Koronavirüs salgınının yol açtığı panik bütün dünyada olduğu gibi Türkiye’de de giderek yayılırken, bazı ülkelerde açıktan adı konularak ilân edilen olağanüstü hal, ülkemizde böyle bir isimlendirme yapılmadan uygulanıyor.
Üstelik OHAL iddiaları öfkeli bir dille yalanlanmak suretiyle. “Sokağa çıkma yasağına henüz ihtiyaç yok” denilse dahi, alınan kararlarla adeta fiilen öyle bir hal oluşturuluyor.

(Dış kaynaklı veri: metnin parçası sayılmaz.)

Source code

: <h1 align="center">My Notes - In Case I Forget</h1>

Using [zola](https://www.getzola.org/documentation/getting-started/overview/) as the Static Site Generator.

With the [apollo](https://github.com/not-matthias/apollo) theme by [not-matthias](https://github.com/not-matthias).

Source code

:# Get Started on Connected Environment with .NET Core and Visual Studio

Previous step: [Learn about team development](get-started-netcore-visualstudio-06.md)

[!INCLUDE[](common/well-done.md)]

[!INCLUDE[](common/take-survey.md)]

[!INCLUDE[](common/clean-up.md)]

Sosyal ve ekonomik hayatın nabzının attığı bütün mekânların kapısına kilit vuruluyor; insanları bir araya getiren bütün toplantı ve etkinlikler askıya alınıyor; camilerde Cuma ve vakit namazlarına “ara veriliyor;” okullar ve üniversiteler tatile çıkarılıyor; çarşılar ıssızlaşıyor; toplu taşıma araçları boşalıyor.

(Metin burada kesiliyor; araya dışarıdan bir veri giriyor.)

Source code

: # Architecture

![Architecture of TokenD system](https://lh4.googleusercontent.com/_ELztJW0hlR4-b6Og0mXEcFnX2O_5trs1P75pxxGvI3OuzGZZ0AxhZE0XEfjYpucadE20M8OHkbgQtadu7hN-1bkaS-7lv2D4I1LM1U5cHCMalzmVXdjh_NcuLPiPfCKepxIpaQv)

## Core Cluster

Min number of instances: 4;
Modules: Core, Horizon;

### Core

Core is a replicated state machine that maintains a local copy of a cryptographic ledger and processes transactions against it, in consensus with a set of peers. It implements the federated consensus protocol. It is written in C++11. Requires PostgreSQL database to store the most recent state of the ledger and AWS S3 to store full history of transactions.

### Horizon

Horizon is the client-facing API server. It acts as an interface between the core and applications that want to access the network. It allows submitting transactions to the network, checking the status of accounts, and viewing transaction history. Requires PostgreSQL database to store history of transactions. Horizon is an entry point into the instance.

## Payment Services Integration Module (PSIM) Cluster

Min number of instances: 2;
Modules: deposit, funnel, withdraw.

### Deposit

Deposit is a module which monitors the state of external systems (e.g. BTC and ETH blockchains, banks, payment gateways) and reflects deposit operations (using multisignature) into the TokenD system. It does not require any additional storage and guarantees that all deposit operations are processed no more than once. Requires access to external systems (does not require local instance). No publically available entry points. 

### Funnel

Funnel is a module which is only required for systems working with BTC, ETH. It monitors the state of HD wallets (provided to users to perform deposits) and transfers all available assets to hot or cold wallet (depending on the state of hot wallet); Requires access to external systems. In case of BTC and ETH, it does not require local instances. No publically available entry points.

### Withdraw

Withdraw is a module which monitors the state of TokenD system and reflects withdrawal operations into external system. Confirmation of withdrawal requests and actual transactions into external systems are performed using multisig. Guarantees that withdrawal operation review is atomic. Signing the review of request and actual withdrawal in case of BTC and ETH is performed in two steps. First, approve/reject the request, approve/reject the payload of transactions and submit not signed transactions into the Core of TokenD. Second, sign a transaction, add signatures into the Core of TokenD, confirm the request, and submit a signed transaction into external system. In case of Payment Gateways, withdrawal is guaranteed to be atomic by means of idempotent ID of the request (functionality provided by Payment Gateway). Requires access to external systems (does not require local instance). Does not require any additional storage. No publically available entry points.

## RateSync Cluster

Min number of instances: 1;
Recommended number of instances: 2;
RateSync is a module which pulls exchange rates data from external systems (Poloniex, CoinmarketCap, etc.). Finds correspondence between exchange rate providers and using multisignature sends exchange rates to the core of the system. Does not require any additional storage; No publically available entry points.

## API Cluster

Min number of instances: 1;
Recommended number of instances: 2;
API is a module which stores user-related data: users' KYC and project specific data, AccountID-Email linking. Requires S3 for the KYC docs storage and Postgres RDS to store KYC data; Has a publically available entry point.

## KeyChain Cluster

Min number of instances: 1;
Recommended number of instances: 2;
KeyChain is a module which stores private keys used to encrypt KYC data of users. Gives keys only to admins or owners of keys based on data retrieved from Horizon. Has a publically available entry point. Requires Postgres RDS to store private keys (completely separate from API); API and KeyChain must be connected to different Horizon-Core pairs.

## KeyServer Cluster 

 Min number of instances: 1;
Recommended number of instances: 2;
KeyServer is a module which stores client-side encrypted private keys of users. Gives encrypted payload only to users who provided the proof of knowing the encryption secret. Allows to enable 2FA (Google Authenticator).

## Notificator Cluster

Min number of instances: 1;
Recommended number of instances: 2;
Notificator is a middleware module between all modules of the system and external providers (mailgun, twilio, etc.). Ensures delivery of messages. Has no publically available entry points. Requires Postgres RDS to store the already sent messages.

Birçok ülkeyle gidiş-gelişler durduruluyor; uçak seferleri karşılıklı olarak iptal ediliyor.
İnsanlar gerekmedikçe eden çıkmamaya ve çalışanlar evden mesaiye yönlendiriliyor.
Ve bütün bunlar toplum tarafından hiç sorgulanmaksızın kabulleniliyor. “Uyulması kesinlikle zorunlu ve uyulmaması salgının yayılmasına yol açacak tedbirler” olarak görüldüğü için mecburen sineye çekiliyor.
Bilhassa İtalya gibi tedbirde gecikmenin faturasını ağır ödediği belirtilen ülkelerde yaşananlar örnek gösterilerek, “Onlar gibi olmak istemiyorsanız, bizim aldığımız tedbirlere mutlaka uymalısınız” deniliyor.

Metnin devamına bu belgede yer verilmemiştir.